Lines with line continuation can be strung together, many in a row, to allow a single command to stretch over more than one or two lines. As long as each line is ended with three periods, the next line is included, until a line without three periods is reached, at which point, the entire command may be processed.
A line with line continuation may not be followed by an empty line.
Three periods may be by themselves on a single line, in which case, the empty line is "included" in the command (doing nothing), and the next line is included as well.
A single-line comment is always terminated by a newline. Line continuation (...) and soft-command-breaks (,) after the comment (BTW
) are ignored.
Line continuation and soft-command-breaks are ignored inside quoted strings. An unterminated string literal (no closing quote) will cause an error.
(from 1.1)
Single line comments are begun by BTW
, and may occur either after a line of code, on a separate line, or following a line of code following a line separator (,).
All of these are valid single line comments:
I HAS A VAR ITZ 12 BTW VAR = 12
I HAS A VAR ITZ 12, BTW VAR = 12
I HAS A VAR ITZ 12
BTW VAR = 12
Multi-line comments are begun by OBTW
and ended with TLDR
, and should be started on their own lines, or following a line of code after a line separator.
These are valid multi-line comments:
I HAS A VAR ITZ 12
OBTW this is a long comment block
see, i have more comments here
and here
TLDR
I HAS A FISH ITZ BOB
I HAS A VAR ITZ 12, OBTW this is a long comment block
see, i have more comments here
and here
TLDR, I HAS A FISH ITZ BOB
(modified from 1.1)
All LOLCODE programs must be opened with the command HAI
. HAI
should then be followed with the current LOLCODE language version number (1.2, in this case). There is no current standard behavior for implementations to treat the version number, though.

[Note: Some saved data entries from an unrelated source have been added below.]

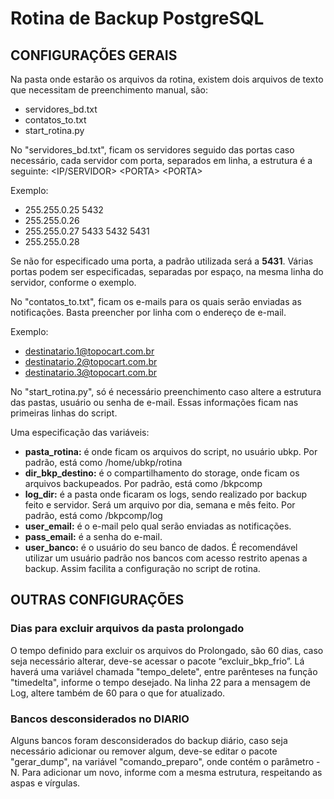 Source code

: # Rotina de Backup PostgreSQL

## CONFIGURAÇÕES GERAIS
Na pasta onde estarão os arquivos da rotina, existem dois arquivos de texto que necessitam de preenchimento manual, são:

* servidores_bd.txt
* contatos_to.txt
* start_rotina.py

No "servidores_bd.txt", ficam os servidores seguido das portas caso necessário, cada servidor com porta, separados em linha, a estrutura é a seguinte: \<IP/SERVIDOR\> \<PORTA\> \<PORTA\>

Exemplo:

* 255.255.0.25 5432
* 255.255.0.26
* 255.255.0.27 5433 5432 5431
* 255.255.0.28

Se não for especificado uma porta, a padrão utilizada será a **5431**. Várias portas podem ser especificadas, separadas por espaço, na mesma linha do servidor, conforme o exemplo.

No "contatos_to.txt", ficam os e-mails para os quais serão enviadas as notificações. Basta preencher por linha com o endereço de e-mail.

Exemplo:

* destinatario.1@topocart.com.br
* destinatario.2@topocart.com.br
* destinatario.3@topocart.com.br

No "start_rotina.py", só é necessário preenchimento caso altere a estrutura das pastas, usuário ou senha de e-mail. Essas informações ficam nas primeiras linhas do script.

Uma especificação das variáveis:

* **pasta_rotina:** é onde ficam os arquivos do script, no usuário ubkp. Por padrão, está como /home/ubkp/rotina
* **dir_bkp_destino:** é o compartilhamento do storage, onde ficam os arquivos backupeados. Por padrão, está como /bkpcomp
* **log_dir:** é a pasta onde ficaram os logs, sendo realizado por backup feito e servidor. Será um arquivo por dia, semana e mês feito. Por padrão, está como /bkpcomp/log
* **user_email:** é o e-mail pelo qual serão enviadas as notificações.
* **pass_email:** é a senha do e-mail.
* **user_banco:** é o usuário do seu banco de dados. É recomendável utilizar um usuário padrão nos bancos com acesso restrito apenas a backup. Assim facilita a configuração no script de rotina.

## OUTRAS CONFIGURAÇÕES
### Dias para excluir arquivos da pasta prolongado
O tempo definido para excluir os arquivos do Prolongado, são 60 dias, caso seja necessário alterar, deve-se acessar o pacote “excluir_bkp_frio”. Lá haverá uma variável chamada "tempo_delete", entre parênteses na função "timedelta", informe o tempo desejado.
Na linha 22 para a mensagem de Log, altere também de 60 para o que for atualizado.

### Bancos desconsiderados no DIARIO
Alguns bancos foram desconsiderados do backup diário, caso seja necessário adicionar ou remover algum, deve-se editar o pacote "gerar_dump", na variável "comando_preparo", onde contém o parâmetro -N. Para adicionar um novo, informe com a mesma estrutura, respeitando as aspas e vírgulas.
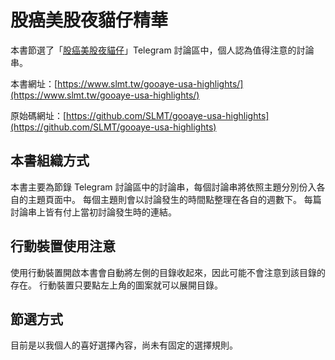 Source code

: # 股癌美股夜貓仔精華

本書節選了「[股癌美股夜貓仔](https://t.me/GooayeUSA)」Telegram 討論區中，個人認為值得注意的討論串。

本書網址：[https://www.slmt.tw/gooaye-usa-highlights/](https://www.slmt.tw/gooaye-usa-highlights/)

原始碼網址：[https://github.com/SLMT/gooaye-usa-highlights](https://github.com/SLMT/gooaye-usa-highlights)

## 本書組織方式

本書主要為節錄 Telegram 討論區中的討論串，每個討論串將依照主題分別份入各自的主題頁面中。 每個主題則會以討論發生的時間點整理在各自的週數下。 每篇討論串上皆有付上當初討論發生時的連結。

## 行動裝置使用注意

使用行動裝置開啟本書會自動將左側的目錄收起來，因此可能不會注意到該目錄的存在。 行動裝置只要點左上角的圖案就可以展開目錄。

## 節選方式

目前是以我個人的喜好選擇內容，尚未有固定的選擇規則。
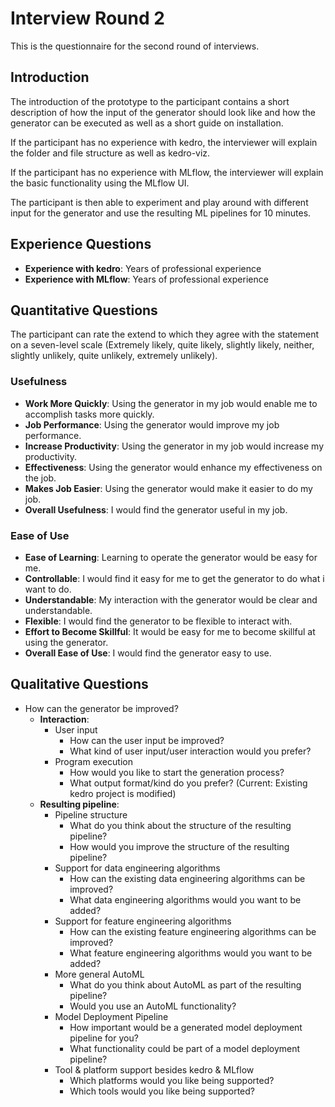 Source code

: # Interview Round 2
This is the questionnaire for the second round of interviews.

## Introduction
The introduction of the prototype to the participant contains a short description of how the input of the generator should look like and how the generator can be executed as well as a short guide on installation.

If the participant has no experience with kedro, the interviewer will explain the folder and file structure as well as kedro-viz.

If the participant has no experience with MLflow, the interviewer will explain the basic functionality using the MLflow UI.

The participant is then able to experiment and play around with different input for the generator and use the resulting ML pipelines for 10 minutes.

## Experience Questions
- __Experience with kedro__: Years of professional experience
- __Experience with MLflow__: Years of professional experience

## Quantitative Questions
The participant can rate the extend to which they agree with the statement on a seven-level scale (Extremely likely, quite likely, slightly likely, neither, slightly unlikely, quite unlikely, extremely unlikely).
### Usefulness
- __Work More Quickly__: Using the generator in my job would enable me to accomplish tasks more quickly.
- __Job Performance__: Using the generator would improve my job performance.
- __Increase Productivity__: Using the generator in my job would increase my productivity.
- __Effectiveness__: Using the generator would enhance my effectiveness on the job.
- __Makes Job Easier__: Using the generator would make it easier to do my job.
- __Overall Usefulness__: I would find the generator useful in my job.

### Ease of Use
- __Ease of Learning__: Learning to operate the generator would be easy for me.
- __Controllable__: I would find it easy for me to get the generator to do what i want to do.
- __Understandable__: My interaction with the generator would be clear and understandable.
- __Flexible__: I would find the generator to be flexible to interact with.
- __Effort to Become Skillful__: It would be easy for me to become skillful at using the generator.
- __Overall Ease of Use__: I would find the generator easy to use.

## Qualitative Questions
- How can the generator be improved?
  - __Interaction__:
    - User input
      - How can the user input be improved?
      - What kind of user input/user interaction would you prefer?
    - Program execution
      - How would you like to start the generation process?
      - What output format/kind do you prefer? (Current: Existing kedro project is modified)
  - __Resulting pipeline__:
    - Pipeline structure
      - What do you think about the structure of the resulting pipeline?
      - How would you improve the structure of the resulting pipeline?
    - Support for data engineering algorithms
      - How can the existing data engineering algorithms can be improved?
      - What data engineering algorithms would you want to be added? 
    - Support for feature engineering algorithms
      - How can the existing feature engineering algorithms can be improved?
      - What feature engineering algorithms would you want to be added?
    - More general AutoML
      - What do you think about AutoML as part of the resulting pipeline?
      - Would you use an AutoML functionality?
    - Model Deployment Pipeline
      - How important would be a generated model deployment pipeline for you?
      - What functionality could be part of a model deployment pipeline?
    - Tool & platform support besides kedro & MLflow
      - Which platforms would you like being supported?
      - Which tools would you like being supported?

A LOLCODE file is closed by the keyword KTHXBYE
which closes the HAI
code-block.
(to be revisited and refined)
All variable scope, as of this version, is local to the enclosing function or to the main program block. Variables are only accessible after declaration, and there is no global scope.
(from 1.1)
Variable identifiers may be in all small or lowercase letters (or a mixture of the two). They must begin with a letter and may be followed only by other letters, numbers, and underscores. No spaces, dashes, or other symbols are allowed. Variable identifiers are CASE SENSITIVE – "cheezburger", "CheezBurger" and "CHEEZBURGER" would all be different variables.
(modified from 1.1)
To declare a variable, the keyword is I HAS A
followed by the variable name. To assign the variable a value within the same statement, you can then follow the variable name with ITZ <value>
.
Assignment of a variable is accomplished with an assignment statement, <variable> R <expression>
I HAS A VAR BTW VAR is null and untyped
VAR R "THREE" BTW VAR is now a YARN and equals "THREE"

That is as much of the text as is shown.